HPU receives $1 Million Investment from Ulupono Initiative

May 13, 2014

Feed mill
This rendering shows the proposed feed mill HPU plans to build in Hilo to address food security in the Islands.

HONOLULU — Hawai‘i Pacific University (HPU) and Ulupono Initiative announced today a partnership for the establishment of a state-of-the-art facility which aims to tackle Hawai‘i’s vital issue of local food security.

As part of its mission to increase local food production, Ulupono Initiative is investing $1 million to help finance Hawai‘i Pacific University’s prototype feed mill to be constructed on Hawai‘i Island. The long-planned project is spearheaded by Oceanic Institute, HPU (OI-HPU) – which became a directed research unit of the university in January of this year.

Hawai‘i's isolation as an island state makes food security a priority for its residents. Currently, 85-90 percent of the state’s food is imported, which makes it particularly vulnerable to natural disasters and global events that disrupt shipping and the food supply. Nearly all of Hawai‘iʻs animal feed is imported because the cost of local inputs is too high.
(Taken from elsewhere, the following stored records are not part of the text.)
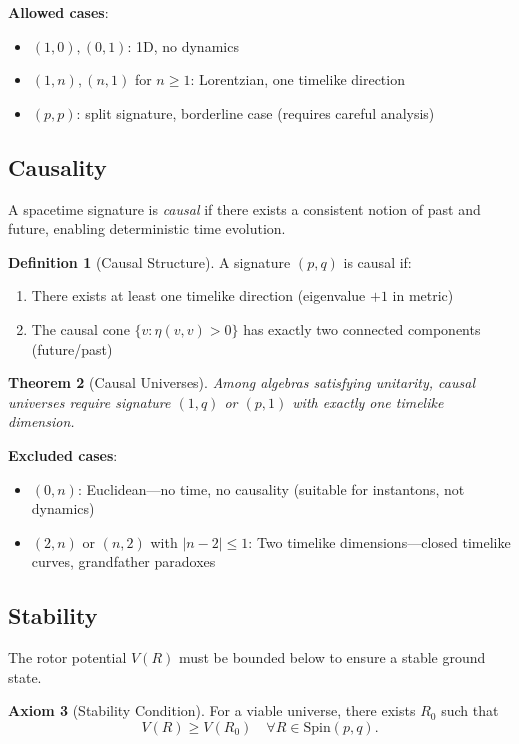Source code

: \documentclass[11pt,a4paper]{article}
\numberwithin{equation}{section}
\theoremstyle{plain}
\newtheorem{theorem}{Theorem}[section]
\theoremstyle{definition}
\newtheorem{definition}[theorem]{Definition}
\newtheorem{axiom}[theorem]{Axiom}
\theoremstyle{remark}
\newcommand{\Spin}{\mathrm{Spin}}
\begin{document}
\textbf{Allowed cases}:
\begin{itemize}
\item $(1,0), (0,1)$: 1D, no dynamics
\item $(1,n), (n,1)$ for $n \geq 1$: Lorentzian, one timelike direction
\item $(p,p)$: split signature, borderline case (requires careful analysis)
\end{itemize}

\subsection{Causality}

A spacetime signature is \emph{causal} if there exists a consistent notion of past and future, enabling deterministic time evolution.

\begin{definition}[Causal Structure]
A signature $(p,q)$ is causal if:
\begin{enumerate}
\item There exists at least one timelike direction (eigenvalue $+1$ in metric)
\item The causal cone $\{v : \eta(v,v) > 0\}$ has exactly two connected components (future/past)
\end{enumerate}
\end{definition}

\begin{theorem}[Causal Universes]
Among algebras satisfying unitarity, causal universes require signature $(1,q)$ or $(p,1)$ with exactly one timelike dimension.
\end{theorem}

\textbf{Excluded cases}:
\begin{itemize}
\item $(0,n)$: Euclidean—no time, no causality (suitable for instantons, not dynamics)
\item $(2,n)$ or $(n,2)$ with $|n-2| \leq 1$: Two timelike dimensions—closed timelike curves, grandfather paradoxes
\end{itemize}

\subsection{Stability}

The rotor potential $V(R)$ must be bounded below to ensure a stable ground state.

\begin{axiom}[Stability Condition]
For a viable universe, there exists $R_0$ such that
\begin{equation}
V(R) \geq V(R_0) \quad \forall R \in \Spin(p,q).
\end{equation}
\end{axiom}
\end{document}
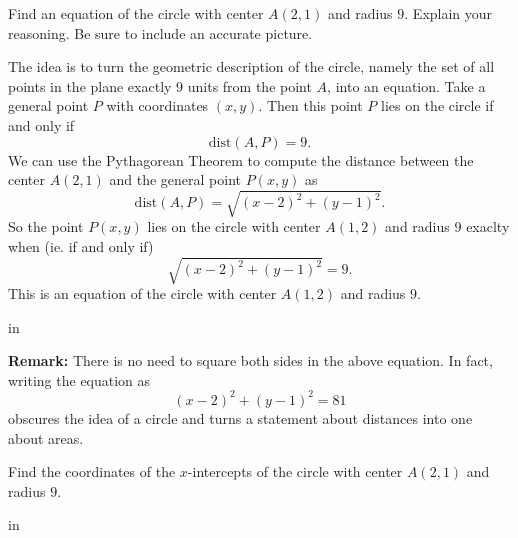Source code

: \documentclass{ximera}
\newcommand{\pskip}{\vskip 0.1 in}
\begin{document}
\begin{example} \label{Ex2}
Find an equation of the circle with center $A(2,1)$ and radius $9$. Explain your reasoning. Be sure to include an accurate picture.
\end{example}

\begin{explanation}
The idea is to turn the geometric description of the circle, namely the set of all points in the plane exactly 9 units from the point $A$, into an equation. Take a general point $P$ with coordinates $(x,y)$. Then this point $P$ lies on the circle if and only if
\[
     \text{dist}(A,P) = 9 .
\]
We can use the Pythagorean Theorem to compute the distance between the center $A(2,1)$ and the general point $P(x,y)$ as 
\[
 \text{dist}(A,P) =  \sqrt{(x-2)^2 + (y-1)^2} .
\]
So the point $P(x,y)$ lies on the circle with center $A(1,2)$ and radius $9$ exaclty when (ie. if and only if)
\[
     \sqrt{(x-2)^2 + (y-1)^2} = 9 .
\]
This is an equation of the circle with center $A(1,2)$ and radius $9$. 

\pskip

{\bf Remark:}  There is no need to square both sides in the above equation. In fact, writing the equation as
\[
      (x-2)^2 + (y-1)^2 = 81
\]
obscures the idea of a circle and turns a statement about distances into one about areas.


\iffalse   %

\begin{figure}[!h]
\centerline{
\texttt{[image: Circle1B.eps]}   
}
\end{figure}

\fi          %

\end{explanation}


\begin{example}   \label{Ex3}
Find the coordinates of the $x$-intercepts of the circle with center $A(2,1)$ and radius $9$. %
\end{example}

\pskip
\end{document}
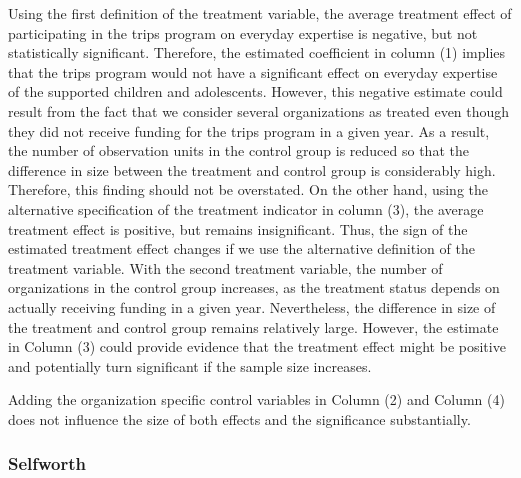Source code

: \documentclass[12pt, a4paper, titlepage]{article}\usepackage[]{graphicx}\usepackage[]{color}
\begin{document}
Using the first definition of the treatment variable, the average treatment effect of participating in the trips program on everyday expertise is negative, but not statistically significant. Therefore, the estimated coefficient in column (1) implies that the trips program would not have a significant effect on everyday expertise of the supported children and adolescents. However, this negative estimate could result from the fact that we consider several organizations as treated even though they did not receive funding for the trips program in a given year. As a result, the number of observation units in the control group is reduced so that the difference in size between the treatment and control group is considerably high. Therefore, this finding should not be overstated. On the other hand, using the alternative specification of the treatment indicator in column (3), the average treatment effect is positive, but remains insignificant. Thus, the sign of the estimated treatment effect changes if we use the alternative definition of the treatment variable. With the second treatment variable, the number of organizations in the control group increases, as the treatment status depends on actually receiving funding in a given year. Nevertheless, the difference in size of the treatment and control group remains relatively large. However, the estimate in Column (3) could provide evidence that the treatment effect might be positive and potentially turn significant if the sample size increases.

Adding the organization specific control variables in Column (2) and Column (4) does not influence the size of both effects and the significance substantially.

\subsubsection{Selfworth}
\end{document}
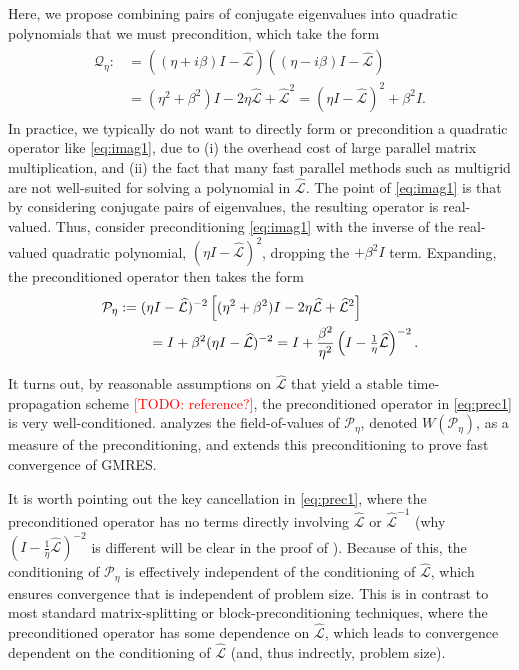 \documentclass[review]{siamart}
\makeatletter
\newcommand{\todo}[1]{\textcolor{red}{[TODO\@: #1]}}
\makeatother
\begin{document}
Here, we propose combining pairs of conjugate eigenvalues into quadratic polynomials
that we must precondition, which take the form 
%
\begin{align}\label{eq:imag1}
\begin{split}
\mathcal{Q}_\eta :&= ((\eta + i\beta)I - \widehat{\mathcal{L}})((\eta - i\beta)I - \widehat{\mathcal{L}}) \\
& = (\eta^2+\beta^2)I - 2\eta \widehat{\mathcal{L}} + \widehat{\mathcal{L}}^2 
= (\eta I - \widehat{\mathcal{L}})^2 + \beta^2I. 
\end{split}
\end{align}
%
In practice, we typically do not want to directly form or precondition a quadratic
operator like \eqref{eq:imag1}, due to (i) the overhead cost of large parallel matrix
multiplication, and (ii) the fact that many fast parallel methods such as multigrid are not well-suited for solving a polynomial in $\widehat{\mathcal{L}}$. The point of \eqref{eq:imag1}
is that by considering conjugate pairs of eigenvalues, the resulting operator is real-valued.
Thus, consider preconditioning \eqref{eq:imag1} with the inverse of the real-valued quadratic
polynomial, $(\eta I - \widehat{\mathcal{L}})^2$, dropping the $+ \beta^2 I$ term. Expanding,
the preconditioned operator then takes the form
%
\begin{align}\nonumber
\mathcal{P}_\eta & := (\eta I - \widehat{\mathcal{L}})^{-2}\left[(\eta^2+\beta^2)I - 2\eta \widehat{\mathcal{L}} + \widehat{\mathcal{L}}^2\right] \\
&\hspace{5ex} = I + \beta^2(\eta I - \widehat{\mathcal{L}})^{-2}
= I + \frac{\beta^2}{\eta^2}\left(I - \tfrac{1}{\eta}\widehat{\mathcal{L}}\right)^{-2}.\label{eq:prec1}
\end{align}
%

It turns out, by reasonable assumptions on $\widehat{\mathcal{L}}$ that yield a stable
time-propagation scheme \todo{reference?}, the preconditioned operator in \eqref{eq:prec1}
is very well-conditioned.   analyzes the field-of-values of $\mathcal{P}_\eta$,
denoted $W(\mathcal{P}_\eta)$, as a measure of the preconditioning, and  extends
this preconditioning to prove fast convergence of GMRES. 

%
\begin{remark}
It is worth pointing out the key
cancellation in \eqref{eq:prec1}, where the preconditioned operator has no terms directly
involving $\widehat{\mathcal{L}}$ or $\widehat{\mathcal{L}}^{-1}$ (why $(I -
\tfrac{1}{\eta}\widehat{\mathcal{L}})^{-2}$ is different will be clear in the proof
of ). Because of this, the conditioning of $\mathcal{P}_\eta$ is effectively
independent of the conditioning of $\widehat{\mathcal{L}}$, which ensures convergence
that is independent of problem size. This is in contrast to most standard matrix-splitting
or block-preconditioning techniques, where the preconditioned operator has some dependence
on $\widehat{\mathcal{L}}$, which leads to convergence dependent on the conditioning of
$\widehat{\mathcal{L}}$ (and, thus indrectly, problem size).
\end{remark}
%
\end{document}
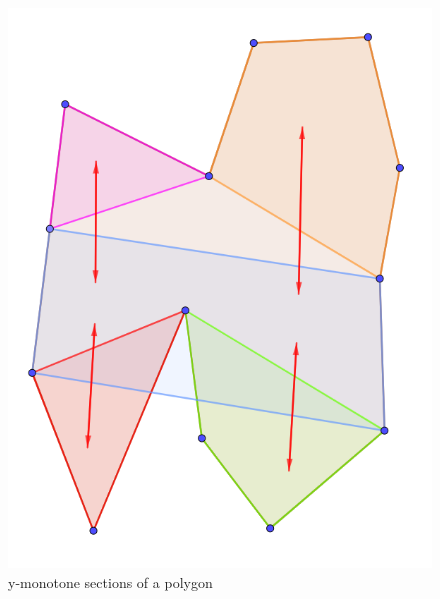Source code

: \documentclass[12pt]{article}
\begin{document}
\begin{figure}[H]
    \includegraphics[width=\linewidth]{Images/intersection_yMonotoneSections.png}
    \caption{y-monotone sections of a polygon}
    \label{fig:intersectionPolygonSections}
    \endminipage
\end{figure}
\end{document}
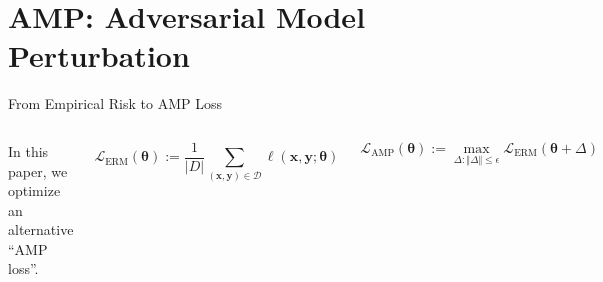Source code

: \section{AMP: Adversarial Model Perturbation}

\begin{frame}{From Empirical Risk to AMP Loss}

\begin{columns}


In this paper, we optimize an alternative ``AMP loss''.

\vspace{1em}

\begin{equation*}
\mathcal{L}_\mathrm{ERM}(\boldsymbol{\theta}):=\frac{1}{|D|}\sum_{(\boldsymbol{x},\boldsymbol{y})\in\mathcal{D}}\ell(\boldsymbol{x},\boldsymbol{y};\boldsymbol{\theta})
\end{equation*}

\vspace{1em}

\begin{equation*}
\mathcal{L}_\mathrm{AMP}(\boldsymbol{\theta}):=\max_{\Delta:\Vert\Delta\Vert\le\epsilon}\mathcal{L}_\mathrm{ERM}(\boldsymbol{\theta}+\Delta)
\end{equation*}

\vspace{2em}



\end{columns}
\end{frame}
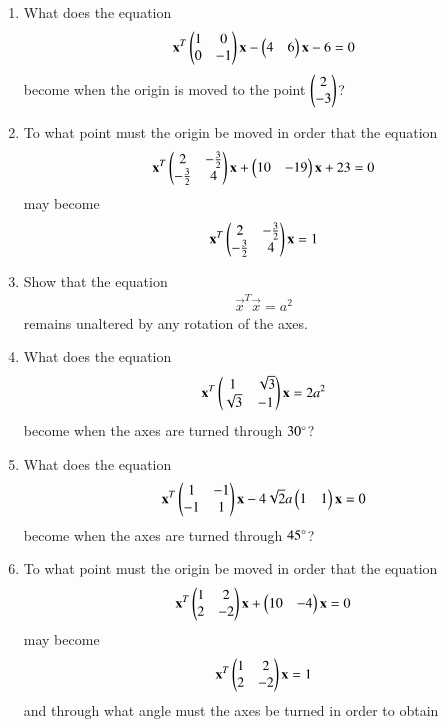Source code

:\renewcommand{\theequation}{\theenumi}
\begin{enumerate}[label=\arabic*.,ref=\thesubsection.\theenumi]
\item What does the equation 
\begin{align}
\mathbf{x}^T\begin{pmatrix}1 & 0\\0 & -1\end{pmatrix}\mathbf{x}-\begin{pmatrix}4 & 6\end{pmatrix}\mathbf{x}-6=0
\end{align}
become when the origin is moved to the point $\begin{pmatrix}2\\-3\end{pmatrix}$?
\item To what point must the origin be moved in order that the equation
\begin{align}
\mathbf{x}^T\begin{pmatrix}2 & -\frac{3}{2}\\ -\frac{3}{2} & 4\end{pmatrix}\mathbf{x}+\begin{pmatrix}10 & -19\end{pmatrix}\mathbf{x}+23=0
\end{align}
may become
\begin{align}
\mathbf{x}^T\begin{pmatrix}2 & -\frac{3}{2}\\ -\frac{3}{2} & 4\end{pmatrix}\mathbf{x} = 1
\end{align}
\item Show that the equation
\begin{align}
\vec{x}^T\vec{x}= a^2
\end{align}
remains unaltered by any rotation of the axes.
\item What does the equation
\begin{align}
\mathbf{x}^T\begin{pmatrix}1 & \sqrt{3}\\ \sqrt{3} & -1\end{pmatrix}\mathbf{x} = 2a^2
\end{align}
become when the axes are turned through $30\degree$?
\item What does the equation
\begin{align}
\mathbf{x}^T\begin{pmatrix}1 & -1\\-1 & 1\end{pmatrix}\mathbf{x}-4\sqrt{2}a\begin{pmatrix}1 & 1\end{pmatrix}\mathbf{x}=0
\end{align}
become when the axes are turned through $45\degree$?
\item To what point must the origin be moved in order that the equation
\begin{align}
\mathbf{x}^T\begin{pmatrix}1 & 2\\2 & -2\end{pmatrix}\mathbf{x}+\begin{pmatrix}10 & -4\end{pmatrix}\mathbf{x}=0
\end{align}
may become
\begin{align}
\mathbf{x}^T\begin{pmatrix}1 & 2\\2 & -2\end{pmatrix}\mathbf{x}= 1
\end{align}
and through what angle must the axes be turned in order to obtain
\begin{align}

\end{align}
\end{enumerate}
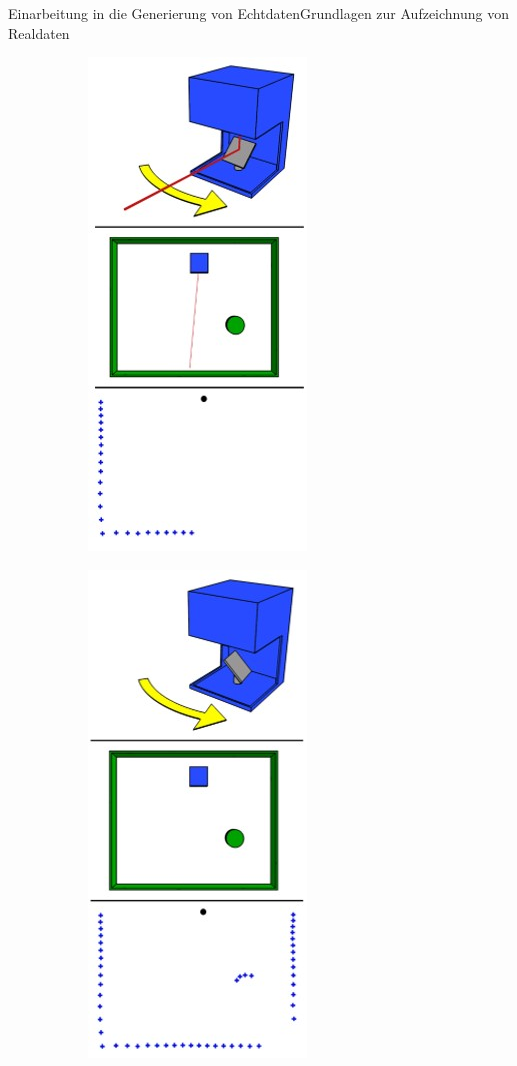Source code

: \documentclass[169, handout	]{THIbeamer} %
\begin{document}
\begin{frame}{Einarbeitung in die Generierung von Echtdaten}{Grundlagen zur Aufzeichnung von Realdaten}
\begin{figure}[htbp]
\begin{subfigure}[b]{0.15\textwidth}
       		 	\includegraphics[scale=0.21]{required/LiDAR-Sensor2.jpg}
        		\label{Lidar-t2}
    		\end{subfigure}
   	 		\begin{subfigure}[b]{0.15\textwidth}
        		\includegraphics[scale=0.21]{required/LiDAR-Sensor3.jpg}
        		\label{Lidar-t3}
    		\end{subfigure}
    		\label{Lidar in Raum}
		\end{figure}
	\end{frame}
	
\end{document}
For local animal producers, feed is the single largest operational cost.

 “Hawai‘i’s aquaculture and livestock industry play a critical role in the food security and resilience of our state, but they are threatened by the volatility of feed, fuel and fertilizer,” said Kyle Datta, general partner of Ulupono Initiative.

Through this innovative feed mill project, researchers from Oceanic Institute-HPU will create feed for animals — including cattle, poultry, and moi — and will incorporate byproducts from local industries such as sugarcane, fisheries, papaya and algae, which otherwise go to waste. Once formulated to meet each animal’s specific nutritional needs, the feed will be tested on a scale relevant to Hawai‘i farmers.

"Currently at our OI-HPU Makapu‘u campus, we have the only pilot-scale research feed mill for tropical and subtropical aquaculture in the US and Pacific-Island region. This partnership with Ulupono Initiative provides an unparalleled opportunity for us to evaluate locally available waste products and transform them into feed ingredients on a commercial scale to support local food production," said Shaun Moss, OI-HPU executive director.

Ulupono Initiative’s investment funds the installation of the necessary equipment to automate the plant, making it more productive, efficient and economically viable, which, if successful, would catalyze development of commercial feed mills in Hawai‘i. The long-run competitiveness of Hawai‘i-based beef, dairy, poultry, fish, and hogs are dependent on local feed availability.

“Feed represents 70 to 80 percent of the costs of raising an animal, and feed prices have nearly doubled since 2009, forcing many Hawai‘i producers to cease operations,” said Datta. “By investing in this feed mill, which is capable of supporting pre-commercial feed trials, Ulupono seeks to help lower feed costs with a locally produced alternative to imported feed that will improve the financial viability for Hawai‘i’s aquaculture and livestock producers.”

The feed mill is also supported by the USDA, the Hawai‘i State Departments of Agriculture and Land and Natural Resource, and private donors.